Saison 1 :
A l'origine de "Dix pour Cent" et de son succès, il y a l'excellente idée de la part "d'agents" comme le fameux Dominique Besnehard, (immortalisé par Pialat dans "A nos Amours", quand même...) de retranscrire en série certaines de leurs mésaventures professionnelles - forcément transformées par la fiction puisqu'on suppose que la réalité serait souvent embarrassante, voire compromettante pour nombre de stars du cinéma français...
Dans une jolie tradition que l'on peut faire remonter - si l'on est généreux - à certaines screwball comedies de Hawks, "Dix pour Cent" travaille donc l'imbroglio sentimentalo-comique entre vie professionnelle et vie amoureuse de quatre agents (et de leurs assistant(e)s) qui ont bien du mal à séparer leurs ambitions au sein d'une société qui prend l'eau et leurs désirs, le tout sur un rythme souvent bien enlevé qui ravira les aficionafos - comme moi - d'un certain classicisme hollywoodien.

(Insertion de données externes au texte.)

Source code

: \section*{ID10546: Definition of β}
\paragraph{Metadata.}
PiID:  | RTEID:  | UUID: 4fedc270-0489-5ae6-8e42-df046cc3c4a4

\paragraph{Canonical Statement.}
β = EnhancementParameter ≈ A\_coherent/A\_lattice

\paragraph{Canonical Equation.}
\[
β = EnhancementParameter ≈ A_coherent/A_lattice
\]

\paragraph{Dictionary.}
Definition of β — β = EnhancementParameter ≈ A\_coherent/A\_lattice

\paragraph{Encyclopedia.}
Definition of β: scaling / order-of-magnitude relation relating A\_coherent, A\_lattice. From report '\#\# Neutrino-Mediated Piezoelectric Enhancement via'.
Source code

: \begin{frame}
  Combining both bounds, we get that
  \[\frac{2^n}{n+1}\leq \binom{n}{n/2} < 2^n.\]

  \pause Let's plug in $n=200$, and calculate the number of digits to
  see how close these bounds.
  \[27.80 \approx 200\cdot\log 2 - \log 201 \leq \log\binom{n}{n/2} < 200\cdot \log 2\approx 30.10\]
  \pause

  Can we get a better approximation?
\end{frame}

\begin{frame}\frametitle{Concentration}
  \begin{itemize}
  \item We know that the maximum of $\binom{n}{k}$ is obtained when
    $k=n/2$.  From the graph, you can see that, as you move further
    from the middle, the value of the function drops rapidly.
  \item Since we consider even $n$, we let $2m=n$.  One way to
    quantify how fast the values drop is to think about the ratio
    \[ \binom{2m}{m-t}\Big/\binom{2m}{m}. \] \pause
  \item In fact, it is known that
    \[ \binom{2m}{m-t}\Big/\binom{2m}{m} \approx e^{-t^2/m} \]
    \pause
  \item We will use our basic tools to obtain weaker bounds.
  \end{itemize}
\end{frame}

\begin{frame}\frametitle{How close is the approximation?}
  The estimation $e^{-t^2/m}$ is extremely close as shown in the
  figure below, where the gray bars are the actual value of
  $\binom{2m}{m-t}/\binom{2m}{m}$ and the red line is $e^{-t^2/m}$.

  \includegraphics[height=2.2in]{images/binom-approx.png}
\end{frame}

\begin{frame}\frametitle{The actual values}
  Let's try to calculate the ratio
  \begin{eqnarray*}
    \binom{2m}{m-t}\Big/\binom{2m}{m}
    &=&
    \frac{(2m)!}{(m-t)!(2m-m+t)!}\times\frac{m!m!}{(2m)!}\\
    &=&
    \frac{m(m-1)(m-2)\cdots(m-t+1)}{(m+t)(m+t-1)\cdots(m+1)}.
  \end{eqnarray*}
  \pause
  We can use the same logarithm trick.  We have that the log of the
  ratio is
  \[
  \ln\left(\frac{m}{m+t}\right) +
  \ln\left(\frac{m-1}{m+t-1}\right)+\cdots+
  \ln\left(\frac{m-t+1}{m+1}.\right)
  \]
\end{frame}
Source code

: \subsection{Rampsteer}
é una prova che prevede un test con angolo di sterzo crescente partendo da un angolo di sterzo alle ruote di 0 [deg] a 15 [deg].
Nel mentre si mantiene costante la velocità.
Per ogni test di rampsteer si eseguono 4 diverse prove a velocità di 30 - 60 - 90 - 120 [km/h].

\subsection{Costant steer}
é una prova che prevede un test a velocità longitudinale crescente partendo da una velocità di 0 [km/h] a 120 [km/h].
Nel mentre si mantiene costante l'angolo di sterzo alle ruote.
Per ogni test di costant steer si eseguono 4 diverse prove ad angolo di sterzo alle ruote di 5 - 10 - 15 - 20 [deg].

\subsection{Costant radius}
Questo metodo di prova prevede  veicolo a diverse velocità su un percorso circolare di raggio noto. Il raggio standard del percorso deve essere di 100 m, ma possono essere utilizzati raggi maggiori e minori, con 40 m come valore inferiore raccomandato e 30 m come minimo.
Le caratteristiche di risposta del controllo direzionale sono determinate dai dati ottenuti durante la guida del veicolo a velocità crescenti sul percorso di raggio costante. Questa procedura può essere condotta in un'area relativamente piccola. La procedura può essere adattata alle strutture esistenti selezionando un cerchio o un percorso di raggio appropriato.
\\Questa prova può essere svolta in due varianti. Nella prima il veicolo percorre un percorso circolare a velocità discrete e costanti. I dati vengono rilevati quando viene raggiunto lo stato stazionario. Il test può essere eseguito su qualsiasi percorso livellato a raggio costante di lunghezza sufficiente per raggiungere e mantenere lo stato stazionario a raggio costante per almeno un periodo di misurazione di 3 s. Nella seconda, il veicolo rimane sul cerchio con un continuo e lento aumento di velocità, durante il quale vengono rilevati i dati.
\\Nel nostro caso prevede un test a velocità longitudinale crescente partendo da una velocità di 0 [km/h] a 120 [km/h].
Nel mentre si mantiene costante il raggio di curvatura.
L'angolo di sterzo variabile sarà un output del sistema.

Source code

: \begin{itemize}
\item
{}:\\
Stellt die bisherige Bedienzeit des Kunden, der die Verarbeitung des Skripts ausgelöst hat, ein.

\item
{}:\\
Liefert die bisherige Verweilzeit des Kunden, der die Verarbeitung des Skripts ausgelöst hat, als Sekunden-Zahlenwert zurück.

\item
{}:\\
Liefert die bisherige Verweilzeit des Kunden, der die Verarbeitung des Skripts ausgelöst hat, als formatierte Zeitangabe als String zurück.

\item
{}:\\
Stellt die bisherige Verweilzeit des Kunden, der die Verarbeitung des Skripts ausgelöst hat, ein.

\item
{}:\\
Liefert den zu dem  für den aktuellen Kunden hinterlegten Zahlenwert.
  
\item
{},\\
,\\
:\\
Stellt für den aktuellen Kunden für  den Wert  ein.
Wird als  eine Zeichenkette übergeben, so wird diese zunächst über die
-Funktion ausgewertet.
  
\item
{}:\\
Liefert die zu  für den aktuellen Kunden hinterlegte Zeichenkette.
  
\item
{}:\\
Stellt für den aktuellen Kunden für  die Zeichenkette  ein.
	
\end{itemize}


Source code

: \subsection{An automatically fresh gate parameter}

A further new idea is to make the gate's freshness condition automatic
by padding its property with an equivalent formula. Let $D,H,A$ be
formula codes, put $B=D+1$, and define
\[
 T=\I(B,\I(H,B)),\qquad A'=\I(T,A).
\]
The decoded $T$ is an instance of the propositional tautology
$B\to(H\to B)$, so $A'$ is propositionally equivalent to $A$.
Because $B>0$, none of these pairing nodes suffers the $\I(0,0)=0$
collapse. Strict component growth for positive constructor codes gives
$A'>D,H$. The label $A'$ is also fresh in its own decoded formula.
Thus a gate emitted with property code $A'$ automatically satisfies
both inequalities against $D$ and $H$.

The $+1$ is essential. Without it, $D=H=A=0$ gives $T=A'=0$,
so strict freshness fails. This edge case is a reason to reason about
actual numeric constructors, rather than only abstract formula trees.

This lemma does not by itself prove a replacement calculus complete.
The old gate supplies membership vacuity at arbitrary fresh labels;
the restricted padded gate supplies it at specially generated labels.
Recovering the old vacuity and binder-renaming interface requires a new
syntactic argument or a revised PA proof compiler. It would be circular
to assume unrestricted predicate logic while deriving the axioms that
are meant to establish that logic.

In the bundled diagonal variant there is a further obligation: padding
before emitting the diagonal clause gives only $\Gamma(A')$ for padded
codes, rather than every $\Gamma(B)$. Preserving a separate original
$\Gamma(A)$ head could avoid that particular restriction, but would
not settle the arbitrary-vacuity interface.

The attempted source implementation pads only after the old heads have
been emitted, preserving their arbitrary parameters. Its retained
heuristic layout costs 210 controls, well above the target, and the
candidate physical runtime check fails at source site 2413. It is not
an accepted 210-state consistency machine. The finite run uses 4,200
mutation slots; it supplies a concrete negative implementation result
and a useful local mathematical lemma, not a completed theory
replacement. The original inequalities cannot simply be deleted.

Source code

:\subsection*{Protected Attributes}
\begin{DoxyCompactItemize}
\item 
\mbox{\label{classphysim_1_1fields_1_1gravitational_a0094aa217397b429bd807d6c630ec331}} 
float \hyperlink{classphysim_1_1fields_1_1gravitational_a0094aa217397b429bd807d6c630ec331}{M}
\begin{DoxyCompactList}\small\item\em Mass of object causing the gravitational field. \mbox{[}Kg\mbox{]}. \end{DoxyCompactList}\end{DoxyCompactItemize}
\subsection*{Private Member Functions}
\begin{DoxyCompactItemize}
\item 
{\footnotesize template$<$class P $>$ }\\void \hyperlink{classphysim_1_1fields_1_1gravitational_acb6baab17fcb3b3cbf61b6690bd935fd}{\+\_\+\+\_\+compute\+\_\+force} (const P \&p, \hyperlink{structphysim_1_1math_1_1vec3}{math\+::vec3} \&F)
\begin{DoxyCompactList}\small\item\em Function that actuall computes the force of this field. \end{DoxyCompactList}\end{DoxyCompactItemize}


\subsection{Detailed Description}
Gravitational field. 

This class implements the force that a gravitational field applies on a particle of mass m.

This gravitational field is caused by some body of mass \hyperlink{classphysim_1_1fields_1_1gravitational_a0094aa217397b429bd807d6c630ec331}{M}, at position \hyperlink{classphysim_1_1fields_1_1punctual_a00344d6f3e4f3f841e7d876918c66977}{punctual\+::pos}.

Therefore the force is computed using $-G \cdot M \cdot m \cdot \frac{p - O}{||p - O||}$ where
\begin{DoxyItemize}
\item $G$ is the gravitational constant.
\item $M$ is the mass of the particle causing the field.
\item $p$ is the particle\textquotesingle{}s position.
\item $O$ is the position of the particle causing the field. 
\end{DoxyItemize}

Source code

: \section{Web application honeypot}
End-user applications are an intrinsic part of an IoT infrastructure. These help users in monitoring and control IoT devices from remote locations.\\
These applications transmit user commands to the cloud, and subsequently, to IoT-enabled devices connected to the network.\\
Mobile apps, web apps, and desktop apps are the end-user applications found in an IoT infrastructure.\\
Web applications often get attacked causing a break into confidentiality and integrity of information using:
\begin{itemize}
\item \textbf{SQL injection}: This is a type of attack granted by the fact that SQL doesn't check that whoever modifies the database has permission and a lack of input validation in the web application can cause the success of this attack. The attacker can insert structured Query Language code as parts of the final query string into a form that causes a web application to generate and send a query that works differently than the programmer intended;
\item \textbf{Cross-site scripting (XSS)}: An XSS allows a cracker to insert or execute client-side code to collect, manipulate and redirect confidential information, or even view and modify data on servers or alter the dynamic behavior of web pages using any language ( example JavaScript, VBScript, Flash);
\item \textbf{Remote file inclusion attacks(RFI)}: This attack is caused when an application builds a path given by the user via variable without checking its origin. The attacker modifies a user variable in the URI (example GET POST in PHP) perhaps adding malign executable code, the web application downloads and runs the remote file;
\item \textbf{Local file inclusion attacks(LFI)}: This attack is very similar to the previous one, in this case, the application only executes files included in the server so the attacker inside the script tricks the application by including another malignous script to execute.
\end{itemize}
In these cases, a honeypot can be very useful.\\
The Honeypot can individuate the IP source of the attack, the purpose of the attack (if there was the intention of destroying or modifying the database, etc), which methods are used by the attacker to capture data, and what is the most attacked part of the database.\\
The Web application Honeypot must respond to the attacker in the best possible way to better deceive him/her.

On retrouve d'ailleurs parfois le nom de Cédric Klapisch au générique, et on a le droit de penser qu'il s'agit là de l'un de ses tous meilleurs travaux, son style enlevé se mettant parfaitement au service de scénarios bien trouvés, et d'interprètes parfois même en état de grâce : Camille Cottin, assez loin de son terrain de jeu habituel, trouve en particulier l'occasion de démontrer un talent inhabituel, au point de justifier à elle seule le visionnage des 6 épisodes de cette première saison.
Mais le coup de génie de la série, et ce qui lui a valu sa popularité, c'est d'inviter dans chaque épisode un ou deux acteurs notables, voire célèbres, à jouer leur propre personnage, ou du moins une version un peu décalée mais crédible de celui-ci : j'imagine que c'est notre côté "midinette fan de "Voici" ou de "Closer" qui entre en jeu, mais c'est assez délicieux d'être témoin de la jalousie professionnelle entre Line Renaud et Françoise Fabian, des conflits mère-fille de Nathalie Baye et Laura Smet, ou encore d'une relation torride entre Julie Gayet et Joey Starr...
Au fur et à mesure que la série avance, on note d'ailleurs plus d'audace de la part des scénaristes et plus de prise de risque de la part des comédiens, ce qui laisse bien présager de la suite...
[Critique écrite en 2018]
Saison 2 :
La seconde saison de "Dix pour Cent" poursuit dans l'exacte continuité de la première, avec un imbroglio classique d'intrigues sentimentalo-professionnelles chez nos agents préfèrés, et l'ajout plus pu moins efficace d'une "star" française qui apporte la caution (et l'aspect faussement "méta") de son nom et de sa (supposée) vraie personnalité. Si du côté des agents, Camille Cottin, impériale, reste la meilleure raison de regarder la série, on notera que ce sont - sans grande surprise d'ailleurs - Fabrice Luchini et Juliette Binoche qui enchantent le plus leurs épisodes respectifs : l'un apporte cette curiosité intellectuelle qi'on lui connaît et qui réactive notre intérêt pour le métier d'agent, tandis que la seconde, dans un épisode "engagé" dénonçant - de manière un peu trop soft peut-être - les nécessaires (?) compromissions avec le monde de l'argent, tout en annonçant l'arrivée d'une vraie parité dans le métier, se montre superbement pétillante et combative. Ça nous ira encore bien pour cette fois... même si la formule mériterait un petit renouvellement.
[Critique écrite en 2019]
Saison 4 :
Produite par Netflix, la quatrième saison de "Dix pour Cent" souffre un peu du syndrome de la redite de trop, chacun des fils narratifs ayant déjà largement dépassé sa date de péremption, et ne pouvant guère déboucher sur grand-chose de nouveau : on déplorera même que Mathias, qui semblait pourtant superbement irrécupérable, décide finalement de se racheter une conduite à la suite d’une crise cardiaque, ce qui caresse un peu trop le spectateur dans le sens du poil et trahit une naïveté consensuelle désolante !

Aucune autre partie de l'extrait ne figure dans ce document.